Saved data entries
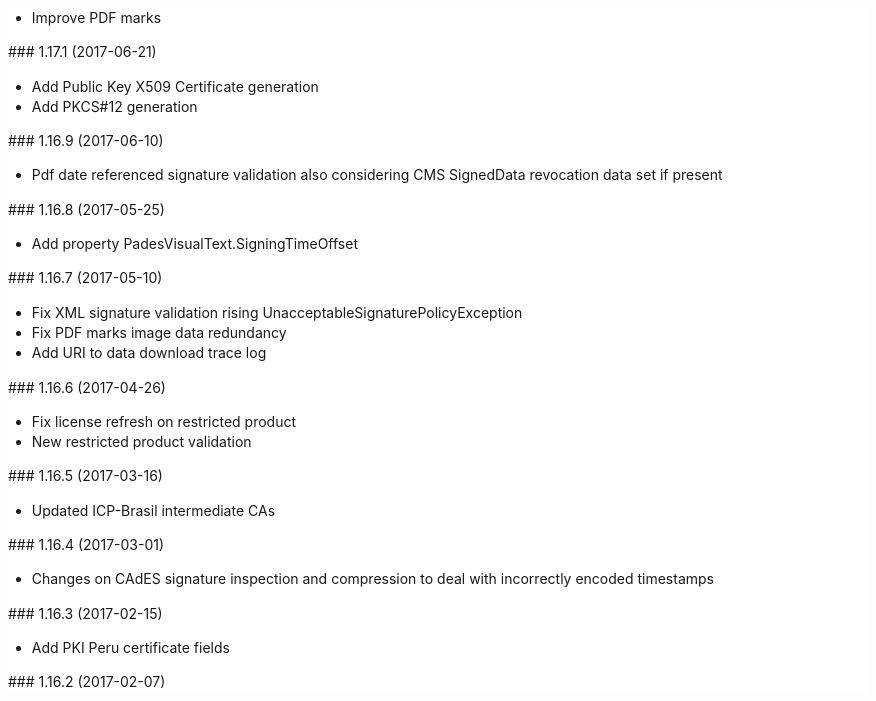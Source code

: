 - Improve PDF marks


<a name="v1-17-1" />
### 1.17.1 (2017-06-21)

- Add Public Key X509 Certificate generation
- Add PKCS#12 generation


<a name="v1-16-9" />
### 1.16.9 (2017-06-10)

- Pdf date referenced signature validation also considering CMS SignedData revocation data set if present


<a name="v1-16-8" />
### 1.16.8 (2017-05-25)

- Add property PadesVisualText.SigningTimeOffset


<a name="v1-16-7" />
### 1.16.7 (2017-05-10)

- Fix XML signature validation rising UnacceptableSignaturePolicyException
- Fix PDF marks image data redundancy
- Add URI to data download trace log


<a name="v1-16-6" />
### 1.16.6 (2017-04-26)

- Fix license refresh on restricted product
- New restricted product validation


<a name="v1-16-5" />
### 1.16.5 (2017-03-16)

- Updated ICP-Brasil intermediate CAs


<a name="v1-16-4" />
### 1.16.4 (2017-03-01)

- Changes on CAdES signature inspection and compression to deal with incorrectly encoded timestamps


<a name="v1-16-3" />
### 1.16.3 (2017-02-15)

- Add PKI Peru certificate fields


<a name="v1-16-2" />
### 1.16.2 (2017-02-07)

* _TASK DESCRIPTION_: With both ends included, please retype exactly the lines from the line containing "- Add PKCS#12 generation" to the final line of the data.

* _SOLUTION_:
- Add PKCS#12 generation


<a name="v1-16-9" />
### 1.16.9 (2017-06-10)

- Pdf date referenced signature validation also considering CMS SignedData revocation data set if present


<a name="v1-16-8" />
### 1.16.8 (2017-05-25)

- Add property PadesVisualText.SigningTimeOffset


<a name="v1-16-7" />
### 1.16.7 (2017-05-10)

- Fix XML signature validation rising UnacceptableSignaturePolicyException
- Fix PDF marks image data redundancy
- Add URI to data download trace log


<a name="v1-16-6" />
### 1.16.6 (2017-04-26)

- Fix license refresh on restricted product
- New restricted product validation


<a name="v1-16-5" />
### 1.16.5 (2017-03-16)

- Updated ICP-Brasil intermediate CAs


<a name="v1-16-4" />
### 1.16.4 (2017-03-01)

- Changes on CAdES signature inspection and compression to deal with incorrectly encoded timestamps


<a name="v1-16-3" />
### 1.16.3 (2017-02-15)

- Add PKI Peru certificate fields


<a name="v1-16-2" />
### 1.16.2 (2017-02-07)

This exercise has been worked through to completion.